Thank you @labarba - this is incredibly useful. I will read through all your literature suggestions and make sure they get integrated where suitable.

Just wanted to +1 @pherterich’s comment - thank you @labarba for the amazing resource. Thank you @jzf2101 for linking us up ✨✨✨

Our goal for this book is VERY MUCH to reuse/quote/cite (with attribution) all the amazing work that already exists. The goal is to build something brief for people who don’t care about reproducible research but have lots of links to kickass resources once we have whetted their appetite to learn more!
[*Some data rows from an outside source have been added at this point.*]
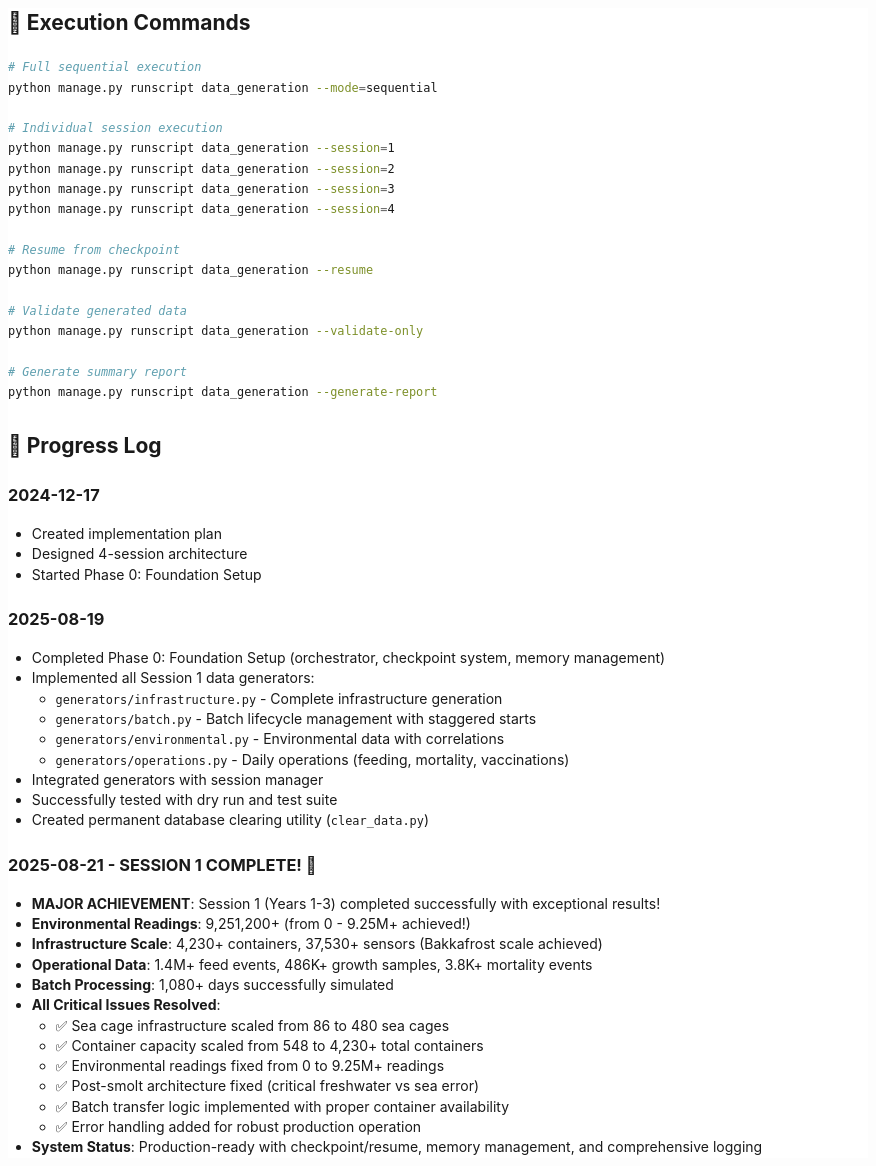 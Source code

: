 ## 🚀 Execution Commands

```bash
# Full sequential execution
python manage.py runscript data_generation --mode=sequential

# Individual session execution
python manage.py runscript data_generation --session=1
python manage.py runscript data_generation --session=2
python manage.py runscript data_generation --session=3
python manage.py runscript data_generation --session=4

# Resume from checkpoint
python manage.py runscript data_generation --resume

# Validate generated data
python manage.py runscript data_generation --validate-only

# Generate summary report
python manage.py runscript data_generation --generate-report
```

## 📝 Progress Log

### 2024-12-17
- Created implementation plan
- Designed 4-session architecture
- Started Phase 0: Foundation Setup

### 2025-08-19
- Completed Phase 0: Foundation Setup (orchestrator, checkpoint system, memory management)
- Implemented all Session 1 data generators:
  - `generators/infrastructure.py` - Complete infrastructure generation
  - `generators/batch.py` - Batch lifecycle management with staggered starts
  - `generators/environmental.py` - Environmental data with correlations
  - `generators/operations.py` - Daily operations (feeding, mortality, vaccinations)
- Integrated generators with session manager
- Successfully tested with dry run and test suite
- Created permanent database clearing utility (`clear_data.py`)

### 2025-08-21 - SESSION 1 COMPLETE! 🎉
- **MAJOR ACHIEVEMENT**: Session 1 (Years 1-3) completed successfully with exceptional results!
- **Environmental Readings**: 9,251,200+ (from 0 - 9.25M+ achieved!)
- **Infrastructure Scale**: 4,230+ containers, 37,530+ sensors (Bakkafrost scale achieved)
- **Operational Data**: 1.4M+ feed events, 486K+ growth samples, 3.8K+ mortality events
- **Batch Processing**: 1,080+ days successfully simulated
- **All Critical Issues Resolved**:
  - ✅ Sea cage infrastructure scaled from 86 to 480 sea cages
  - ✅ Container capacity scaled from 548 to 4,230+ total containers
  - ✅ Environmental readings fixed from 0 to 9.25M+ readings
  - ✅ Post-smolt architecture fixed (critical freshwater vs sea error)
  - ✅ Batch transfer logic implemented with proper container availability
  - ✅ Error handling added for robust production operation
- **System Status**: Production-ready with checkpoint/resume, memory management, and comprehensive logging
It’s an absolute delight to have your comments in this thread, please do send us any other resources you wish more people read, and we’ll try to incorporate them.

This may be of interest, as well:

— Lorena A. Barba. Praxis of Reproducible Computational Science. Authorea. October 11, 2018. DOI: 10.22541/au.153922477.77361922

This preprint is queued to appear published in IEEE Computing in Science and Engineering soon.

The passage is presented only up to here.